GRAHAMIt certainly is a significant obstacle. We have to make sure that people have access to care regardless of, as Claudia eluded to earlier, cultural or linguistic background. So certainly being able to reduce the language barrier and make sure that we provide services, translation interpreting services, in the property language and in the proper way. It's not just about translation. It's about making sure that the message is adequately interpreted.
GRAHAMSo all of those ingredients go into the multifactorial milieu where all the different mixtures of factors contribute to health disparities.
NNAMDIYou recently blogged about the translation widget on the Office of Minority Health website. How does that work?
GRAHAMSure. So if you go to our website, a shameless plug, minorityhealth.hhs.gov, you will see that there is a specific widget that you can download there that'll talk a little bit about the -- not just the importance of translation services, but help folks be able to understand a lot more about medical translation and the translation of -- certainly from English to Spanish and Spanish to English, but certainly looking at other venues in terms of translation as well.
NNAMDIHow about people who do not online access, people who don't have access to computers? It's -- a Kaiser Family Foundation poll found 20 percent of blacks and 28 percent of Hispanics are not online at all.
GRAHAMRight. So, you know, that's an interesting number, and I'm gonna say the one interesting thing that you see, is the rate of -- the utilization rate of broadband technology in minority communities right now is growing at a faster rate compared to the rest of the general population. So though the underlying number might be behind, minority populations are utilizing information technology at a very, very fast rate.
GRAHAMCertainly we're seeing that with cell phone technology, et cetera. That being said and done, we have to look at the gap that exists currently and try to make sure that we have services that are available in a number of different venues, not just online. So for those -- for those individuals, we always invite you to give us a call. Certainly try and reach out through -- that's another reason why we try and work with local community organizations as well, so that we can reach people in a variety of different mediums, not just electronically.
NNAMDIOn to Manuel in Chevy Chase, Md. Manuel, you're on the air, but we're running out of time very quickly, so please make your question or comment brief.

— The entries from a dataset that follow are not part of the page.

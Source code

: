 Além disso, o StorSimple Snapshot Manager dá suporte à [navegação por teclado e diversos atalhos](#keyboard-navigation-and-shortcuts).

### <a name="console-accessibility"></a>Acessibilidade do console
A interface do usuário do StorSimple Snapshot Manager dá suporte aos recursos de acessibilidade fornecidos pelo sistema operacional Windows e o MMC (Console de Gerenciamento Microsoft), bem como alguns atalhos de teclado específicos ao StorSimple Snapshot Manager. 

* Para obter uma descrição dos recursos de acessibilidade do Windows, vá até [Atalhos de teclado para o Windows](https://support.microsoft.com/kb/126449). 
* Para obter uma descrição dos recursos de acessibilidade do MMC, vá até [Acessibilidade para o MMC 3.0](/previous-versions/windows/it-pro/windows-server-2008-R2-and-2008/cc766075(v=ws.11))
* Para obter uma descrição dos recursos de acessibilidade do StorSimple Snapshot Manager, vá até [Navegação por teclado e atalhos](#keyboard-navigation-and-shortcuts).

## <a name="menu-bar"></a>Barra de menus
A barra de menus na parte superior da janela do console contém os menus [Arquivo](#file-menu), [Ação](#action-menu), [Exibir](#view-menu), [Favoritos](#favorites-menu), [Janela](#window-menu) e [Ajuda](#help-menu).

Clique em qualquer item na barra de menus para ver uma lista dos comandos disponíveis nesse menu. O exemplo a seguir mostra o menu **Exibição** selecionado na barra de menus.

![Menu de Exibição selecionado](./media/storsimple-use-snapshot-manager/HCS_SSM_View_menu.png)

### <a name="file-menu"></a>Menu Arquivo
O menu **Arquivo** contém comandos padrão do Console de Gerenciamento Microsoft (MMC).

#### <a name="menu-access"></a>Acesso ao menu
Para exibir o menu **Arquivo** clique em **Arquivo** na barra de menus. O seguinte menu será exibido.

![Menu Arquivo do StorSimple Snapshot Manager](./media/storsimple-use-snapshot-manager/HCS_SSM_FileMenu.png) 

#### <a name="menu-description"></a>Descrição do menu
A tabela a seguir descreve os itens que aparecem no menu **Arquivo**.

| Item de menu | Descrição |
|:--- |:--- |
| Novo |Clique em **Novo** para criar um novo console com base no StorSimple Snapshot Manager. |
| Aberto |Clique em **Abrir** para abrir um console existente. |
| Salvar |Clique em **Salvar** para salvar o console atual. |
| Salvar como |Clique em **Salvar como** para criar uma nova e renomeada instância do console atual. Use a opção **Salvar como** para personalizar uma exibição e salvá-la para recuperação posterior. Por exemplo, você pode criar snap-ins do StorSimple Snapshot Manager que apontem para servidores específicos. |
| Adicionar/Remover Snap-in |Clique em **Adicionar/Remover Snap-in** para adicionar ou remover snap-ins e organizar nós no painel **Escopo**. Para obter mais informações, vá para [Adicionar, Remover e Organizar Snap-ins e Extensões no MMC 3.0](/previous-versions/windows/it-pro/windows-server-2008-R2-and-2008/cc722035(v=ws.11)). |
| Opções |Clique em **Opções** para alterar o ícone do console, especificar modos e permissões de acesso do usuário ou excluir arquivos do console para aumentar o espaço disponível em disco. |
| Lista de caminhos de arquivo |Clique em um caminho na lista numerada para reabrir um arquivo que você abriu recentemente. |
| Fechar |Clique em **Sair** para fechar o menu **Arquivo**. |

MANUELThank you very much, Kojo. I notice that there was minimal discussion of preventative care or about care after the illness occurs, care -- information -- about any information about diet and education, and educating children so they can educate their parents. Other point as relates to overweight people. You mentioned West Virginia where I frequent rural areas frequently, and note that the average overweightness is much greater than in urban areas, and this must have something to do with lower education.
NNAMDIRunning out of time very quickly. Allow me to have Dr. Baquet offer a brief response.
BAQUETYes. I agree completely. And prevention, primary care is the way to go rather than a person becoming very ill with a costly disease, costly in many, many ways to themselves as a person and to their families, and economically. So I do agree with your emphasis on prevention and primary care.
NNAMDIAnd I suspect the national stakeholder strategy for achieving health equity probably addresses that issue also.
GRAHAMIt sure does. We talk a lot about prevention. Thank you, Kojo.
NNAMDIThat's all the time we have. Garth Graham is the deputy assistant secretary for minority health, and director of the Office of Minority Health with the Department of Health and Human Services. Dr. Graham, thank you for joining us. Good luck to you.
NNAMDIClaudia Baquet is the associate dean for policy and planning, and the director of the Center for Health Disparities at the University of Maryland School of Medicine. Dr. Baquet, thank you for joining us.
NNAMDIThank you all for listening. I'm Kojo Nnamdi.